Regulators can affect the price of cryptocurrencies with their actions toward the digital assets industry. Positive regulation of the industry in leading jurisdictions is often the catalyst for a higher valuation of digital assets.

Enthusiasts will fondly remember the U.S. Securities and Exchange Commission’s (SEC) decision to approve a Bitcoin exchange-traded fund (ETF) was instrumental in BTC’s charge to reach a high of $68,789.

On the flip side, negative decisions like investigations or a crackdown have the negative effect of casting a dark shadow on cryptocurrency prices. For example, the SEC’s refusal to approve a pureplay Bitcoin ETF and China’s infamous crackdown on all crypto activity in the country. China’s move adversely affected mining hashrates and threatened to end the stellar run that the asset was already on.

5. Miner Activity

 There is an intricate relationship between cryptocurrency prices and mining activities. Generally, when the mining of a digital asset is expensive, the price tends to go up. This is because miners saddled with the responsibility of securing the network have to break even and fork out a profit to remain incentivized to secure the network.

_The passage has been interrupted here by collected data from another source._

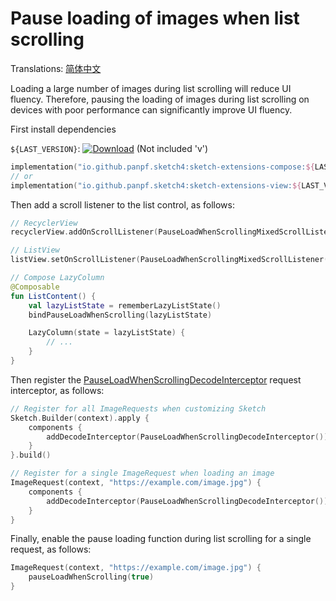 # Pause loading of images when list scrolling

Translations: [简体中文](pause_load_when_scrolling_zh.md)

Loading a large number of images during list scrolling will reduce UI fluency. Therefore, pausing
the loading of images during list scrolling on devices with poor performance can significantly
improve UI fluency.

First install dependencies

`${LAST_VERSION}`: [![Download][version_icon]][version_link] (Not included 'v')

```kotlin
implementation("io.github.panpf.sketch4:sketch-extensions-compose:${LAST_VERSION}")
// or
implementation("io.github.panpf.sketch4:sketch-extensions-view:${LAST_VERSION}")
```

Then add a scroll listener to the list control, as follows:

```kotlin
// RecyclerView
recyclerView.addOnScrollListener(PauseLoadWhenScrollingMixedScrollListener())

// ListView
listView.setOnScrollListener(PauseLoadWhenScrollingMixedScrollListener())

// Compose LazyColumn
@Composable
fun ListContent() {
    val lazyListState = rememberLazyListState()
    bindPauseLoadWhenScrolling(lazyListState)

    LazyColumn(state = lazyListState) {
        // ...
    }
}
```

Then register the [PauseLoadWhenScrollingDecodeInterceptor] request interceptor, as follows:

```kotlin
// Register for all ImageRequests when customizing Sketch
Sketch.Builder(context).apply {
    components {
        addDecodeInterceptor(PauseLoadWhenScrollingDecodeInterceptor())
    }
}.build()

// Register for a single ImageRequest when loading an image
ImageRequest(context, "https://example.com/image.jpg") {
    components {
        addDecodeInterceptor(PauseLoadWhenScrollingDecodeInterceptor())
    }
}
```

Finally, enable the pause loading function during list scrolling for a single request, as follows:

```kotlin
ImageRequest(context, "https://example.com/image.jpg") {
    pauseLoadWhenScrolling(true)
}
```

[version_icon]: https://img.shields.io/maven-central/v/io.github.panpf.sketch4/sketch-singleton

[version_link]: https://repo1.maven.org/maven2/io/github/panpf/sketch4/

[Sketch]: ../../sketch-core/src/commonMain/kotlin/com/github/panpf/sketch/Sketch.common.kt

[ImageRequest]: ../../sketch-core/src/commonMain/kotlin/com/github/panpf/sketch/request/ImageRequest.common.kt

[PauseLoadWhenScrollingDecodeInterceptor]: ../../sketch-extensions-core/src/commonMain/kotlin/com/github/panpf/sketch/request/PauseLoadWhenScrollingDecodeInterceptor.kt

Mining BTC or ETH is a cost-intensive process involving the use of expensive hardware running into thousands of dollars. Miners have to grapple with the challenge of rising energy costs and fees for licenses to operate in certain jurisdictions.

Digital assets that do not require expensive mining processes may not rank high in terms of value compared to those that make use of expensive mining equipment.

Conclusion

The factors that affect the prices of cryptocurrencies are a handful and they work in concert to create a unique characteristic for the asset class. These factors affect the volatility faced by asset prices and an understanding of how they operate is a worthy addition to your trading repertoire.

Miners and the activities of regulators, the age-old factors of supply and demand, the community behind the token, partnerships, and technological development are some of the factors that affect the prices of digital assets.